当前位置:网站首页>Baidu flying general BMN timing action positioning framework | data preparation and training guide (Part 1)
Baidu flying general BMN timing action positioning framework | data preparation and training guide (Part 1)
2022-07-07 01:39:00 【Xinxu】
One 、 Introduce
BMN The model is developed by Baidu ,2019 year ActivityNet Winning scheme , In the problem of video action positioning proposal The generation of provides an efficient solution .
In short , The timing action positioning of video is to give a video , Analyze from xxx Seconds to xxx What action is a second , Compared with action recognition, it is necessary to infer the start time and end time of this action , The indicators mainly involve two :(1) Classification accuracy (2) And GT Of IoU.
Project address :
The algorithm is mainly divided into three stages :
(1) Video understanding
PP-TSM, Audio features :VGGish
(2) Timing nomination
BMN
(3) Action classification and positioning
AttentionLSTM
Each stage includes data preparation 、 Training 、 Verification and derivation of reasoning model .
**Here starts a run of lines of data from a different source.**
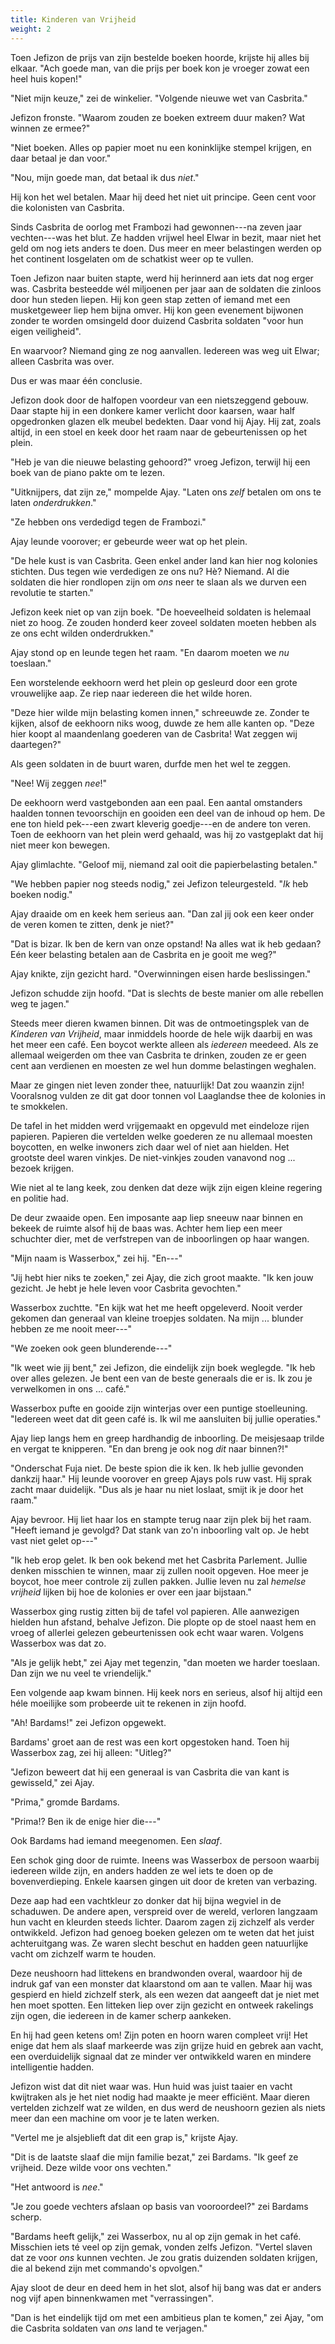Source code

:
 ```yaml
---
title: Kinderen van Vrijheid
weight: 2
---
```

Toen Jefizon de prijs van zijn bestelde boeken hoorde, krijste hij alles bij elkaar. "Ach goede man, van die prijs per boek kon je vroeger zowat een heel huis kopen!"

"Niet mijn keuze," zei de winkelier. "Volgende nieuwe wet van Casbrita."

Jefizon fronste. "Waarom zouden ze boeken extreem duur maken? Wat winnen ze ermee?"

"Niet boeken. Alles op papier moet nu een koninklijke stempel krijgen, en daar betaal je dan voor."

"Nou, mijn goede man, dat betaal ik dus _niet_." 

Hij kon het wel betalen. Maar hij deed het niet uit principe. Geen cent voor die kolonisten van Casbrita.

Sinds Casbrita de oorlog met Frambozi had gewonnen---na zeven jaar vechten---was het blut. Ze hadden vrijwel heel Elwar in bezit, maar niet het geld om nog iets anders te doen. Dus meer en meer belastingen werden op het continent losgelaten om de schatkist weer op te vullen.

Toen Jefizon naar buiten stapte, werd hij herinnerd aan iets dat nog erger was. Casbrita besteedde wél miljoenen per jaar aan de soldaten die zinloos door hun steden liepen. Hij kon geen stap zetten of iemand met een musketgeweer liep hem bijna omver. Hij kon geen evenement bijwonen zonder te worden omsingeld door duizend Casbrita soldaten "voor hun eigen veiligheid".

En waarvoor? Niemand ging ze nog aanvallen. Iedereen was weg uit Elwar; alleen Casbrita was over.

Dus er was maar één conclusie.

Jefizon dook door de halfopen voordeur van een nietszeggend gebouw. Daar stapte hij in een donkere kamer verlicht door kaarsen, waar half opgedronken glazen elk meubel bedekten. Daar vond hij Ajay. Hij zat, zoals altijd, in een stoel en keek door het raam naar de gebeurtenissen op het plein.

"Heb je van die nieuwe belasting gehoord?" vroeg Jefizon, terwijl hij een boek van de piano pakte om te lezen.

"Uitknijpers, dat zijn ze," mompelde Ajay. "Laten ons _zelf_ betalen om ons te laten _onderdrukken_."

"Ze hebben ons verdedigd tegen de Frambozi."

Ajay leunde voorover; er gebeurde weer wat op het plein. 

"De hele kust is van Casbrita. Geen enkel ander land kan hier nog kolonies stichten. Dus tegen wie verdedigen ze ons nu? Hè? Niemand. Al die soldaten die hier rondlopen zijn om _ons_ neer te slaan als we durven een revolutie te starten."

Jefizon keek niet op van zijn boek. "De hoeveelheid soldaten is helemaal niet zo hoog. Ze zouden honderd keer zoveel soldaten moeten hebben als ze ons echt wilden onderdrukken."

Ajay stond op en leunde tegen het raam. "En daarom moeten we _nu_ toeslaan."

Een worstelende eekhoorn werd het plein op gesleurd door een grote vrouwelijke aap. Ze riep naar iedereen die het wilde horen.

"Deze hier wilde mijn belasting komen innen," schreeuwde ze. Zonder te kijken, alsof de eekhoorn niks woog, duwde ze hem alle kanten op. "Deze hier koopt al maandenlang goederen van de Casbrita! Wat zeggen wij daartegen?"

Als geen soldaten in de buurt waren, durfde men het wel te zeggen. 

"Nee! Wij zeggen _nee_!"

De eekhoorn werd vastgebonden aan een paal. Een aantal omstanders haalden tonnen tevoorschijn en gooiden een deel van de inhoud op hem. De ene ton hield pek---een zwart kleverig goedje---en de andere ton veren. Toen de eekhoorn van het plein werd gehaald, was hij zo vastgeplakt dat hij niet meer kon bewegen.

Ajay glimlachte. "Geloof mij, niemand zal ooit die papierbelasting betalen."

"We hebben papier nog steeds nodig," zei Jefizon teleurgesteld. "_Ik_ heb boeken nodig."

Ajay draaide om en keek hem serieus aan. "Dan zal jij ook een keer onder de veren komen te zitten, denk je niet?"

"Dat is bizar. Ik ben de kern van onze opstand! Na alles wat ik heb gedaan? Eén keer belasting betalen aan de Casbrita en je gooit me weg?"

Ajay knikte, zijn gezicht hard. "Overwinningen eisen harde beslissingen."

Jefizon schudde zijn hoofd. "Dat is slechts de beste manier om alle rebellen weg te jagen."

Steeds meer dieren kwamen binnen. Dit was de ontmoetingsplek van de _Kinderen van Vrijheid_, maar inmiddels hoorde de hele wijk daarbij en was het meer een café. Een boycot werkte alleen als _iedereen_ meedeed. Als ze allemaal weigerden om thee van Casbrita te drinken, zouden ze er geen cent aan verdienen en moesten ze wel hun domme belastingen weghalen. 

Maar ze gingen niet leven zonder thee, natuurlijk! Dat zou waanzin zijn! Vooralsnog vulden ze dit gat door tonnen vol Laaglandse thee de kolonies in te smokkelen. 

De tafel in het midden werd vrijgemaakt en opgevuld met eindeloze rijen papieren. Papieren die vertelden welke goederen ze nu allemaal moesten boycotten, en welke inwoners zich daar wel of niet aan hielden. Het grootste deel waren vinkjes. De niet-vinkjes zouden vanavond nog ... bezoek krijgen.

Wie niet al te lang keek, zou denken dat deze wijk zijn eigen kleine regering en politie had.

De deur zwaaide open. Een imposante aap liep sneeuw naar binnen en bekeek de ruimte alsof hij de baas was. Achter hem liep een meer schuchter dier, met de verfstrepen van de inboorlingen op haar wangen.

"Mijn naam is Wasserbox," zei hij. "En---"

"Jij hebt hier niks te zoeken," zei Ajay, die zich groot maakte. "Ik ken jouw gezicht. Je hebt je hele leven voor Casbrita gevochten."

Wasserbox zuchtte. "En kijk wat het me heeft opgeleverd. Nooit verder gekomen dan generaal van kleine troepjes soldaten. Na mijn ... blunder hebben ze me nooit meer---"

"We zoeken ook geen blunderende---"

"Ik weet wie jij bent," zei Jefizon, die eindelijk zijn boek weglegde. "Ik heb over alles gelezen. Je bent een van de beste generaals die er is. Ik zou je verwelkomen in ons ... café."

Wasserbox pufte en gooide zijn winterjas over een puntige stoelleuning. "Iedereen weet dat dit geen café is. Ik wil me aansluiten bij jullie operaties."

Ajay liep langs hem en greep hardhandig de inboorling. De meisjesaap trilde en vergat te knipperen. "En dan breng je ook nog _dit_ naar binnen?!"

"Onderschat Fuja niet. De beste spion die ik ken. Ik heb jullie gevonden dankzij haar." Hij leunde voorover en greep Ajays pols ruw vast. Hij sprak zacht maar duidelijk. "Dus als je haar nu niet loslaat, smijt ik je door het raam."

Ajay bevroor. Hij liet haar los en stampte terug naar zijn plek bij het raam. "Heeft iemand je gevolgd? Dat stank van zo'n inboorling valt op. Je hebt vast niet gelet op---"

"Ik heb erop gelet. Ik ben ook bekend met het Casbrita Parlement. Jullie denken misschien te winnen, maar zij zullen nooit opgeven. Hoe meer je boycot, hoe meer controle zij zullen pakken. Jullie leven nu zal _hemelse vrijheid_ lijken bij hoe de kolonies er over een jaar bijstaan."

Wasserbox ging rustig zitten bij de tafel vol papieren. Alle aanwezigen hielden hun afstand, behalve Jefizon. Die plopte op de stoel naast hem en vroeg of allerlei gelezen gebeurtenissen ook echt waar waren. Volgens Wasserbox was dat zo.

"Als je gelijk hebt," zei Ajay met tegenzin, "dan moeten we harder toeslaan. Dan zijn we nu veel te vriendelijk."

Een volgende aap kwam binnen. Hij keek nors en serieus, alsof hij altijd een héle moeilijke som probeerde uit te rekenen in zijn hoofd. 

"Ah! Bardams!" zei Jefizon opgewekt.

Bardams' groet aan de rest was een kort opgestoken hand. Toen hij Wasserbox zag, zei hij alleen: "Uitleg?"

"Jefizon beweert dat hij een generaal is van Casbrita die van kant is gewisseld," zei Ajay.

"Prima," gromde Bardams.

"Prima!? Ben ik de enige hier die---"

Ook Bardams had iemand meegenomen. Een _slaaf_.

Een schok ging door de ruimte. Ineens was Wasserbox de persoon waarbij iedereen wilde zijn, en anders hadden ze wel iets te doen op de bovenverdieping. Enkele kaarsen gingen uit door de kreten van verbazing.

Deze aap had een vachtkleur zo donker dat hij bijna wegviel in de schaduwen. De andere apen, verspreid over de wereld, verloren langzaam hun vacht en kleurden steeds lichter. Daarom zagen zij zichzelf als verder ontwikkeld. Jefizon had genoeg boeken gelezen om te weten dat het juist achteruitgang was. Ze waren slecht beschut en hadden geen natuurlijke vacht om zichzelf warm te houden.

Deze neushoorn had littekens en brandwonden overal, waardoor hij de indruk gaf van een monster dat klaarstond om aan te vallen. Maar hij was gespierd en hield zichzelf sterk, als een wezen dat aangeeft dat je niet met hen moet spotten. Een litteken liep over zijn gezicht en ontweek rakelings zijn ogen, die iedereen in de kamer scherp aankeken.

En hij had geen ketens om! Zijn poten en hoorn waren compleet vrij! Het enige dat hem als slaaf markeerde was zijn grijze huid en gebrek aan vacht, een overduidelijk signaal dat ze minder ver ontwikkeld waren en mindere intelligentie hadden.

Jefizon wist dat dit niet waar was. Hun huid was juist taaier en vacht kwijtraken als je het niet nodig had maakte je meer efficiënt. Maar dieren vertelden zichzelf wat ze wilden, en dus werd de neushoorn gezien als niets meer dan een machine om voor je te laten werken.

"Vertel me je alsjeblieft dat dit een grap is," krijste Ajay.

"Dit is de laatste slaaf die mijn familie bezat," zei Bardams. "Ik geef ze vrijheid. Deze wilde voor ons vechten."

"Het antwoord is _nee_."

"Je zou goede vechters afslaan op basis van vooroordeel?" zei Bardams scherp.

"Bardams heeft gelijk," zei Wasserbox, nu al op zijn gemak in het café. Misschien iets té veel op zijn gemak, vonden zelfs Jefizon. "Vertel slaven dat ze voor _ons_ kunnen vechten. Je zou gratis duizenden soldaten krijgen, die al bekend zijn met commando's opvolgen."

Ajay sloot de deur en deed hem in het slot, alsof hij bang was dat er anders nog vijf apen binnenkwamen met "verrassingen".

"Dan is het eindelijk tijd om met een ambitieus plan te komen," zei Ajay, "om die Casbrita soldaten van _ons_ land te verjagen."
The preparation environment mainly depends on requirements.txt The content inside is installed , Basically no problem ,paddlepaddle-gpu You'd better install the latest version .
Two 、PP-TSM
The dataset uses FootballAction Open source football action data set of flying oars
Data set from EuroCup2012, EuroCup2016, WorldCup2014, WorldCup2018 The competition video of the four events is composed , total 272 Training set 、25 Test set , Support 15 Positioning and recognition of wonderful football moves , The action categories are : A shot 、 goal 、 There are cheers for the goal 、 Corner kick 、 free kick 、 A yellow card 、 The red card 、 A penalty 、 substitutions 、 Out of bounds 、 Goal ball 、 Kick off 、 Flag waving offside 、 Replay air confrontation and replay goals .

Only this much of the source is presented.